Have a nice trading tomorrow

March 29th

These are 5 waves down on ES or is once again a blunder? There is only one way to confirm: a 3 wave move that ends under the top, and a substantial decline next week. This time they seem clearly impulsive, but.. we’ll see.

Euro doesn’t look impulsive. I’ve never liked to label more than 3 waves with X,Y and so on, but.. seeing a complete wave up and a corrective move down, i’ll stick with this. Probably one more high before turning down, maybe while ES completes the predicted move up.

Talkin about complex corrections, Crude Oil shows a textbook double flat. The first support box was drawn in last CL update: it needed more time, but it is there now. It should hold and start another one impulse up to surpass the highs.

I am not convinced by the corrective nature recent downmove in metals. I do not find strong elements to commit one way or another: primary choice remains that until 31,11 and 1626 hold, another up leg is starting right from these levels.

Have a nice weekend, i will update saturday or sunday.

March 27th

Counts evolved well following yesterday’s projections. Euro and ES has the same short term structure, almost finishing (or they just did?) an impulse up. Same doubt: were the dip and the new high of this night wave iv and v, or did they complete wave iii?

My doubt is clearer looking at euro chart: if it completed just wave iii, it cannot go under 1,3298 (wave i high) so breaking this level would strenghten the view that the top is in. Final confirmation that wave (3) is underway will come breaking 1,32. Wave (3) should show a strong, crash-type decline.

If wave (2) needs another one high, it will probably put with a marginal high above today’s one.

Same doubt on short term structure for ES

Silver (and gold) completed a five wave rise from the low, and it could be wave 1 of a new uptrend or wave A of a correction. After a brief correction between 50-61,8% of this rise, another 5 up should declare if silver is going much higher in a wave 3, or will end a correction in wave C before resuming its recent weakness.

March 26th

Wave C in euro is extending, tracing the first three waves. It needs a consolidation in wave iv and a final push up (probably around 1,34) before turning down

Metals are confirming my recent (at least for the short term) bullish bias. Recent posts are well explantory, and i think last week low will hold for now, maybe for more than a while. Both metals looks like they have traced or almost completed five waves up, so it’s possible that they will correct a bit before continue up.

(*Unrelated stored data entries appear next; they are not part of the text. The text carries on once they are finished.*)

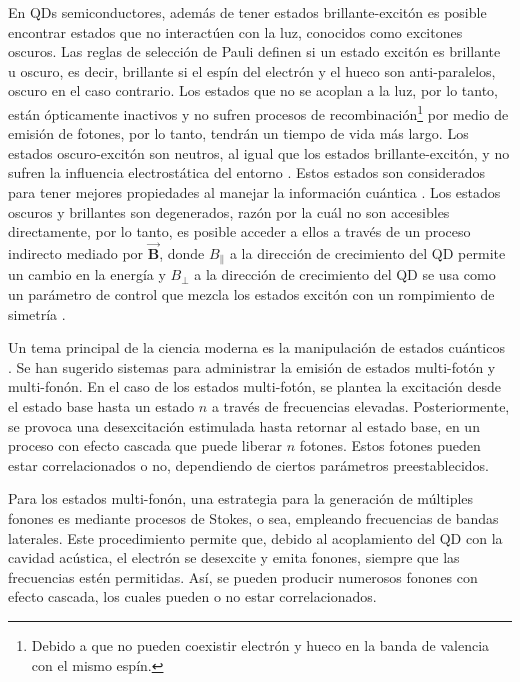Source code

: \documentclass[main.tex]{subfiles}
\begin{document}
En QDs semiconductores, además de tener estados brillante-excitón es posible encontrar estados que no interactúen con la luz, conocidos como excitones oscuros. Las reglas de selección de Pauli definen si un estado excitón es brillante u oscuro, es decir, brillante si el espín del electrón y el hueco son anti-paralelos, oscuro en el caso contrario. Los estados que no se acoplan a la luz, por lo tanto, están ópticamente inactivos y no sufren procesos de recombinación\footnote{Debido a que no pueden coexistir electrón y hueco en la banda de valencia con el mismo espín.} por medio de emisión de fotones, por lo tanto, tendrán un tiempo de vida más largo. Los estados oscuro-excitón son neutros, al igual que los estados brillante-excitón, y no sufren la influencia electrostática del entorno \parencite{Jimenez2017}. Estos estados son considerados para tener mejores propiedades al manejar la información cuántica \parencite{Poem2010}. Los estados oscuros y brillantes son degenerados, razón por la cuál no son accesibles directamente, por lo tanto, es posible acceder a ellos a través de un proceso indirecto mediado por $\vec{\mathbf{B}}$, donde $B_\parallel$ a la dirección de crecimiento del QD permite un cambio en la energía y $B_\perp$ a la dirección de crecimiento del QD se usa como un parámetro de control que mezcla los estados excitón con un rompimiento de simetría \parencite{Bayer2000}.

Un tema principal de la ciencia moderna es la manipulación de estados cuánticos \parencite{Bin2020}. Se han sugerido sistemas para administrar la emisión de estados multi-fotón y multi-fonón. En el caso de los estados multi-fotón, se plantea la excitación desde el estado base hasta un estado $n$ a través de frecuencias elevadas. Posteriormente, se provoca una desexcitación estimulada hasta retornar al estado base, en un proceso con efecto cascada que puede liberar $n$ fotones. Estos fotones pueden estar correlacionados o no, dependiendo de ciertos parámetros preestablecidos.

Para los estados multi-fonón, una estrategia para la generación de múltiples fonones es mediante procesos de Stokes, o sea, empleando frecuencias de bandas laterales. Este procedimiento permite que, debido al acoplamiento del QD con la cavidad acústica, el electrón se desexcite y emita fonones, siempre que las frecuencias estén permitidas. Así, se pueden producir numerosos fonones con efecto cascada, los cuales pueden o no estar correlacionados.
\end{document}
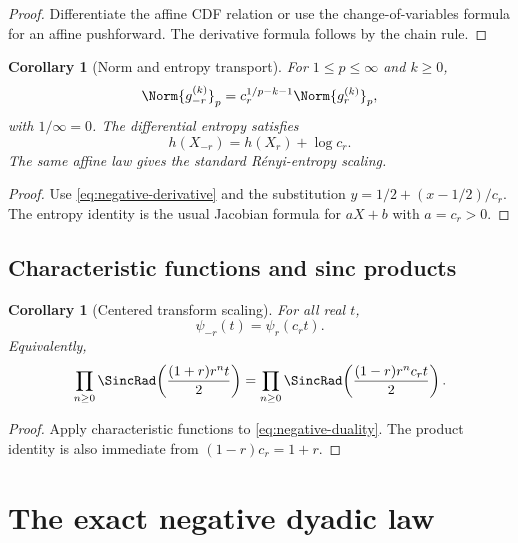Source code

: \documentclass[11pt]{article}
\newtheorem{corollary}[theorem]{Corollary}
\theoremstyle{definition}
\begin{document}
\begin{proof}
Differentiate the affine CDF relation or use the change-of-variables formula for an
affine pushforward.  The derivative formula follows by the chain rule.
\end{proof}

\begin{corollary}[Norm and entropy transport]\label{cor:norm-entropy}
For \(1\le p\le\infty\) and \(k\ge0\),
\begin{equation}
 \Norm{g_{-r}^{(k)}}_p
 =c_r^{1/p-k-1}\Norm{g_r^{(k)}}_p,                        \label{eq:sobolev-scaling}
\end{equation}
with \(1/\infty=0\).  The differential entropy satisfies
\begin{equation}
 h(X_{-r})=h(X_r)+\log c_r.                               \label{eq:entropy-scaling}
\end{equation}
The same affine law gives the standard Rényi-entropy scaling.
\end{corollary}

\begin{proof}
Use \cref{eq:negative-derivative} and the substitution
\(y=1/2+(x-1/2)/c_r\).  The entropy identity is the usual Jacobian formula for
\(aX+b\) with \(a=c_r>0\).
\end{proof}

\subsection{Characteristic functions and sinc products}

\begin{corollary}[Centered transform scaling]\label{cor:negative-char}
For all real \(t\),
\begin{equation}
 \boxed{\psi_{-r}(t)=\psi_r(c_rt).}                       \label{eq:negative-char}
\end{equation}
Equivalently,
\begin{equation}
 \prod_{n\ge0}\SincRad\!\left(\frac{(1+r)r^nt}{2}\right)
 =\prod_{n\ge0}\SincRad\!\left(\frac{(1-r)r^nc_rt}{2}\right).
\end{equation}
\end{corollary}

\begin{proof}
Apply characteristic functions to \cref{eq:negative-duality}.  The product identity is
also immediate from \((1-r)c_r=1+r\).
\end{proof}

\section{The exact negative dyadic law}
\end{document}
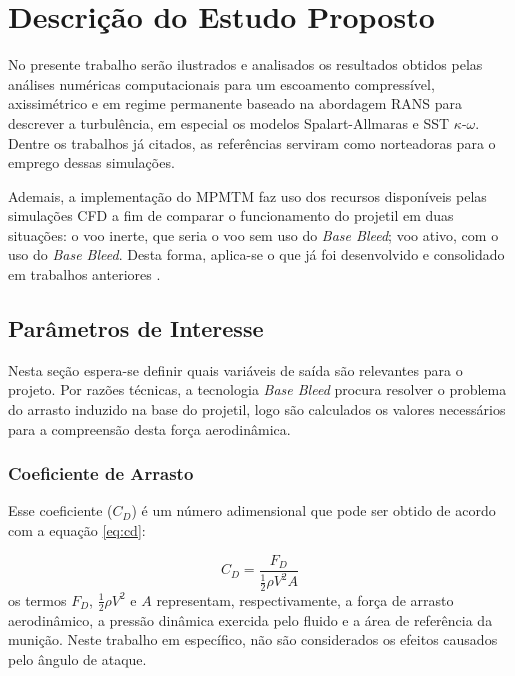 \chapter{Descrição do Estudo Proposto}\label{cap:estudo-proposto}
\graphicspath{{chapter-06/img-cap06/}}

No presente trabalho serão ilustrados e analisados os resultados obtidos pelas análises numéricas computacionais para um escoamento compressível, axissimétrico e em regime permanente baseado na abordagem RANS para descrever a turbulência, em especial os modelos Spalart-Allmaras e SST $\kappa$-$\omega$. Dentre os trabalhos já citados, as referências \cite{Sahu1985,Mahmoud2009,torangatti2basawaraj,belaidouni2016,nicolas-perez_accuracy_2017,Dali2018a,Lucena2020,Reddy2021} serviram como norteadoras para o emprego dessas simulações. 

Ademais, a implementação do MPMTM faz uso dos recursos disponíveis pelas simulações CFD a fim de comparar o funcionamento do projetil em duas situações: o voo inerte, que seria o voo sem uso do \textit{Base Bleed}; voo ativo, com o uso do \textit{Base Bleed}. Desta forma, aplica-se o que já foi desenvolvido e consolidado em trabalhos anteriores \cite{Gauchoux1991,balon2006analysis,Abou-Elela2013,Skande2014,Lim2016,Rosendo2020}.

\section{Parâmetros de Interesse}

Nesta seção espera-se definir quais variáveis de saída são relevantes para o projeto. Por razões técnicas, a tecnologia \textit{Base Bleed} procura resolver o problema do arrasto induzido na base do projetil, logo são calculados os valores necessários para a compreensão desta força aerodinâmica. 

\subsection{Coeficiente de Arrasto}

Esse coeficiente ($C_D$) é um número adimensional que pode ser obtido de acordo com a equação \ref{eq:cd}:

\begin{equation} \label{eq:cd}
    C_{D} = \frac{F_{D}}{\frac{1}{2}\rho V^2 A}
\end{equation}
%
os termos $F_{D}$, $\frac{1}{2}\rho V^2$ e $A$ representam, respectivamente, a força de arrasto aerodinâmico, a pressão dinâmica exercida pelo fluido e a área de referência da munição. Neste trabalho em específico, não são considerados os efeitos causados pelo ângulo de ataque.

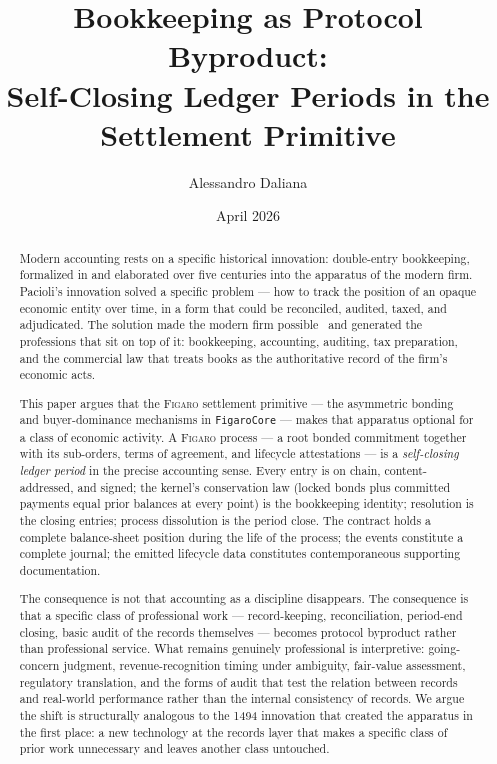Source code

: \documentclass[11pt,a4paper]{article}
\title{%
  Bookkeeping as Protocol Byproduct:\\
  Self-Closing Ledger Periods in the\\
  \figaro{} Settlement Primitive%
}
\author{
  Alessandro Daliana
}
\date{April 2026}
\theoremstyle{definition}
\theoremstyle{remark}
\newcommand{\figaro}{\textsc{Figaro}}
\begin{document}
\maketitle

\begin{abstract}
Modern accounting rests on a specific historical innovation:
double-entry bookkeeping, formalized in
\citet{pacioli1494summa} and elaborated over five centuries
into the apparatus of the modern firm. Pacioli's innovation
solved a specific problem --- how to track the position of an
opaque economic entity over time, in a form that could be
reconciled, audited, taxed, and adjudicated. The solution made
the modern firm possible~\citep{sombart1916moderne,
chandler1977visible} and generated the professions that sit on
top of it: bookkeeping, accounting, auditing, tax preparation,
and the commercial law that treats books as the authoritative
record of the firm's economic acts.

This paper argues that the \figaro{} settlement primitive ---
the asymmetric bonding and buyer-dominance mechanisms in
\texttt{FigaroCore} --- makes that apparatus optional for a
class of economic activity. A \figaro{} process --- a root
bonded commitment together with its sub-orders, terms of
agreement, and lifecycle attestations --- is a \emph{self-closing
ledger period} in the precise accounting sense. Every entry is
on chain, content-addressed, and signed; the kernel's
conservation law (locked bonds plus committed payments equal
prior balances at every point) is the bookkeeping identity;
resolution is the closing entries; process dissolution is the
period close. The contract holds a complete balance-sheet
position during the life of the process; the events constitute
a complete journal; the emitted lifecycle data constitutes
contemporaneous supporting documentation.

The consequence is not that accounting as a discipline
disappears. The consequence is that a specific class of
professional work --- record-keeping, reconciliation,
period-end closing, basic audit of the records themselves ---
becomes protocol byproduct rather than professional service.
What remains genuinely professional is interpretive:
going-concern judgment, revenue-recognition timing under
ambiguity, fair-value assessment, regulatory translation, and
the forms of audit that test the relation between records and
real-world performance rather than the internal consistency of
records. We argue the shift is structurally analogous to the
1494 innovation that created the apparatus in the first place:
a new technology at the records layer that makes a specific
class of prior work unnecessary and leaves another class
untouched.
\end{abstract}
\end{document}
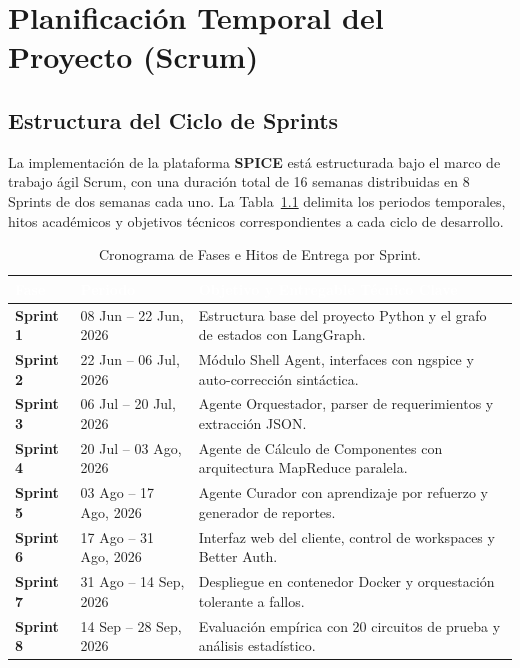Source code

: \documentclass[12pt,letterpaper,oneside]{report}
\begin{document}



\chapter{Planificación Temporal del Proyecto (Scrum)}

\section{Estructura del Ciclo de Sprints}
La implementación de la plataforma \textbf{SPICE} está estructurada bajo el marco de trabajo ágil Scrum, con una duración total de 16 semanas distribuidas en 8 Sprints de dos semanas cada uno. La Tabla~\ref{tab:sprints_definicion} delimita los periodos temporales, hitos académicos y objetivos técnicos correspondientes a cada ciclo de desarrollo.

\begin{table}[h!]
\centering
\small
\caption{Cronograma de Fases e Hitos de Entrega por Sprint.}
\label{tab:sprints_definicion}
\vspace{0.3cm}
\setlength{\aboverulesep}{0pt}
\setlength{\belowrulesep}{0pt}
\renewcommand{\arraystretch}{1.4}
\begin{tabularx}{\textwidth}{l p{3.8cm} >{\raggedright\arraybackslash}X}
\toprule
\rowcolor{guinda}
\textcolor{white}{\textbf{Fase}} & \textcolor{white}{\textbf{Periodo}} & \textcolor{white}{\textbf{Objetivo y Entregable Técnico Clave}} \\
\midrule
\textbf{Sprint 1} & 08 Jun -- 22 Jun, 2026 & Estructura base del proyecto Python y el grafo de estados con LangGraph. \\
\textbf{Sprint 2} & 22 Jun -- 06 Jul, 2026 & Módulo Shell Agent, interfaces con ngspice y auto-corrección sintáctica. \\
\textbf{Sprint 3} & 06 Jul -- 20 Jul, 2026 & Agente Orquestador, parser de requerimientos y extracción JSON. \\
\textbf{Sprint 4} & 20 Jul -- 03 Ago, 2026 & Agente de Cálculo de Componentes con arquitectura MapReduce paralela. \\
\textbf{Sprint 5} & 03 Ago -- 17 Ago, 2026 & Agente Curador con aprendizaje por refuerzo y generador de reportes. \\
\textbf{Sprint 6} & 17 Ago -- 31 Ago, 2026 & Interfaz web del cliente, control de workspaces y Better Auth. \\
\textbf{Sprint 7} & 31 Ago -- 14 Sep, 2026 & Despliegue en contenedor Docker y orquestación tolerante a fallos. \\
\textbf{Sprint 8} & 14 Sep -- 28 Sep, 2026 & Evaluación empírica con 20 circuitos de prueba y análisis estadístico. \\
\bottomrule
\end{tabularx}
\end{table}
\end{document}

But i won’t bet for a deep retracement rather than a small correction

ES.. well, maybe it just won’t turn. It pushed to another high and it really looks not completed, so expect more upside. Limited or not, it should be seen. The uptrend looks to me too dangerous to be joined now, but it is equally dangerous to anticipate again (my fault) a turn. Revised count of recent action:

Market is QE addicted right now and every downtick is bought with rumors of a new round or – like today – is Bernanke in person to add fuel talking about “accomodative” policies to come (even if he denied just one month ago there would have been new QE). So this is the game: every pause in the rally require a rumor, a hope, a QE talk. And the addicted market, like a obedient dog, buys. There will be an end to this game? We’ll see.